Um vento frio cantava assombros em nossos ouvidos acostumados com a solidão das águas, pescadores que éramos.
Na vasta escuridão ao redor do barco que nos acolhia, lições de vida e espera.
Silêncio.
Meu coração, em especial, estava cheio de dúvidas. Aliás, os questionamentos sempre foram inquilinos do meu coração. Estava seguindo ao Jovem Galileu com devoção e entrega. Abrira mão de meus sonhos pessoais para viver os dEle. Não havia arrependimento em mim, apenas, aquele grito comum de minha angústia – sempre e sempre ansiando por uma explicação a mais.
Fui despertado de meus devaneios pelo grito de João:
– Olhem! Um fantasma!
Caminhando sobre as ondas, um vulto se aproximava de nós. Turbilhão em nossos medos. Lembranças de tantas e tantas estórias que faziam parte do nosso infantil cancioneiro. Taquicardias. Suores frios. Temores noturnos.
E uma voz familiar nos arranca do angustioso desconhecido.
– Não fiquem assustados. Sou eu!
Como um raio de sol rasgando um céu de nuvens pesadas, a forte voz do nosso Mestre afastou todo medo – Nele podíamos confiar.
– Jesus! É o senhor mesmo?
– Sim, Pedro…. sou Eu. Você quer caminhar comigo sobre as águas? Você quer confiar em mim o suficiente para vencer o natural? Você quer experimentar apenas CRER contra o impossível? Saia da segurança do barco… e caminhe até a Mim.
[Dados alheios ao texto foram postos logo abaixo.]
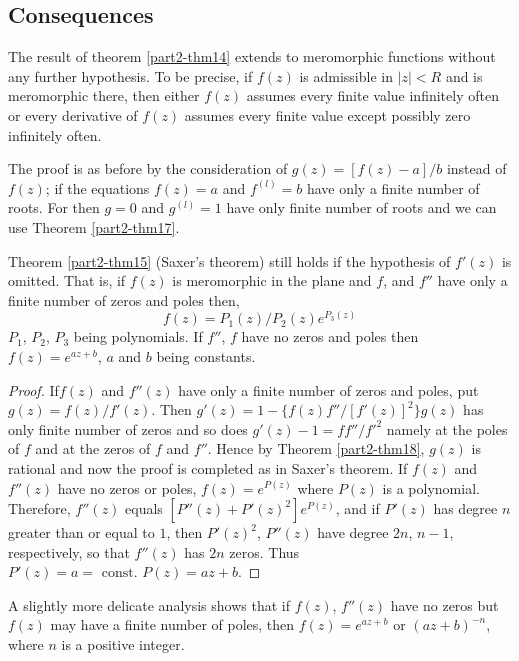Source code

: \subsection{Consequences}\label{part2-sec2.7}

\begin{thm}\label{part2-thm18}
The result of theorem \ref{part2-thm14} extends to meromorphic
functions without any further hypothesis. To be precise, if $f(z)$ is
admissible in $|z|<R$ and is meromorphic there, then either $f(z)$
assumes every finite value infinitely often or every derivative of
$f(z)$ assumes every finite value except possibly zero infinitely often.
\end{thm}

The proof is as before by the consideration of $g(z)=[f(z)-a]/b$
instead of $f(z)$; if the equations $f(z)=a$ and $f^{(l)}=b$ have only
a finite number of roots. For then $g=0$ and $g^{(l)}=1$ have only
finite number of roots and we can use Theorem \ref{part2-thm17}.

\begin{thm}\label{part2-thm19}
Theorem \ref{part2-thm15} (Saxer's theorem) still holds if the
hypothesis of $f'(z)$ is omitted. That is, if $f(z)$ is meromorphic in
the plane and $f$, and $f''$ have only a finite number of zeros and
poles then,
$$
f(z)=P_{1}(z)/P_{2}(z)e^{P_{3}(z)}
$$
$P_{1}$, $P_{2}$, $P_{3}$ being polynomials. If $f''$, $f$ have no
zeros and poles then $f(z)=e^{az+b}$, $a$ and $b$ being constants.
\end{thm}

\begin{proof}
If\pageoriginale $f(z)$ and $f''(z)$ have only a finite number of
zeros and poles, put $g(z)=f(z)/f'(z)$. Then
$g'(z)=1-\{f(z)f''/[f'(z)]^{2}\}g(z)$ has only finite number of zeros
and so does $g'(z)-1=ff''/{f'}^{2}$ namely at the poles of $f$ and at
the zeros of $f$ and $f''$. Hence by Theorem \ref{part2-thm18}, $g(z)$
is rational and now the proof is completed as in Saxer's theorem. If
$f(z)$ and $f''(z)$ have no zeros or poles, $f(z)=e^{P(z)}$ where
$P(z)$ is a polynomial. Therefore, $f''(z)$ equals
$[P''(z)+P'(z)^{2}]e^{P(z)}$, and if $P'(z)$ has degree $n$ greater
than or equal to $1$, then $P'(z)^{2}$, $P''(z)$ have degree $2n$,
$n-1$, respectively, so that $f''(z)$ has $2n$ zeros. Thus
$P'(z)=a=\text{ const. } P(z)=az+b$.  
\end{proof}

A slightly more delicate analysis shows that if $f(z)$, $f''(z)$ have
no zeros but $f(z)$ may have a finite number of poles, then
$f(z)=e^{az+b}$ or $(az+b)^{-n}$, where $n$ is a positive integer.
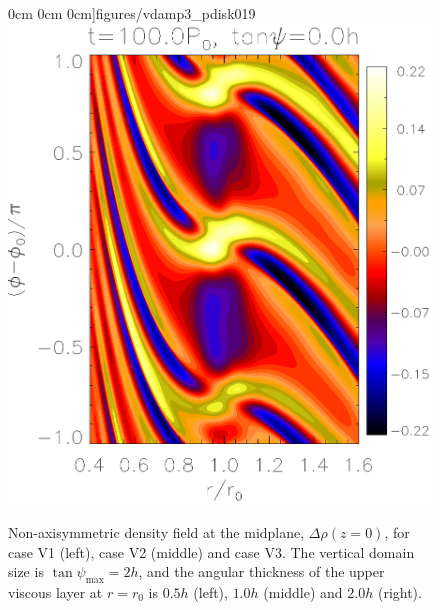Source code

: \begin{figure}
     0cm 0cm
     0cm]{figures/vdamp3_pdisk019}\includegraphics[scale=.27,clip=true,clip=true,trim=2.3cm
     0cm 0cm
     0cm]{figures/vdamp0_nu4_pdisk019}%
    \caption{Non-axisymmetric density field at the midplane,
      $\Delta\rho(z=0)$, for case V1 (left), case V2 (middle) and case
      V3. The vertical domain size is $\tan{\psi_\mathrm{max}} = 2h$,
      and the angular thickness of the upper viscous layer at $r=r_0$
      is $0.5h$ (left), $1.0h$ (middle) and $2.0h$ (right).   
      \label{vdamp2}}
\end{figure}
Sim! Era tudo o que queria! Parar de racionalizar todos os fatos… todas as imagens… todo o milagre… todo pão repartido para uma multidão… toda busca de certezas em meio a questionamentos… sim! é o que mais queria.
Meus pés pisaram resolutos em uma rocha de fé. E caminhei sobre as águas do Mar da Galiléia. Um passo… outro passo… e meus olhos firmes no Galileu não me permitiam racionalizar – mergulhar minhas dúvidas na Sua Força transformou a ausência de solidez da água em uma estrada segura.
Até que meu coração – ah, este meu coração! – jogou em minha entrega uma sementinha de dúvida. Olhei para o Racional. Tirei meus olhos da Fé. E comecei a afundar.
– Salve-me, Jesus ! Salve-me das águas das certezas . Elas me afogam. Elas me destróem a vida, Elas me afastam do que busco. Salve-me, Senhor, da visão do real e batize minha alma no sobrenatural.
Uma mão calejada e forte me alcançou. Firme. Estava novamente em segurança.
Daquela madrugada em diante, todas as vezes que quis transformar o encontro maravilhoso com o sobrenatural em pontos e contrapontos de conceitos, me lembrada de um mar agitado, um Mestre me convidando, uma resolução tomada e a verdade maior: eu caminhei sobre as águas.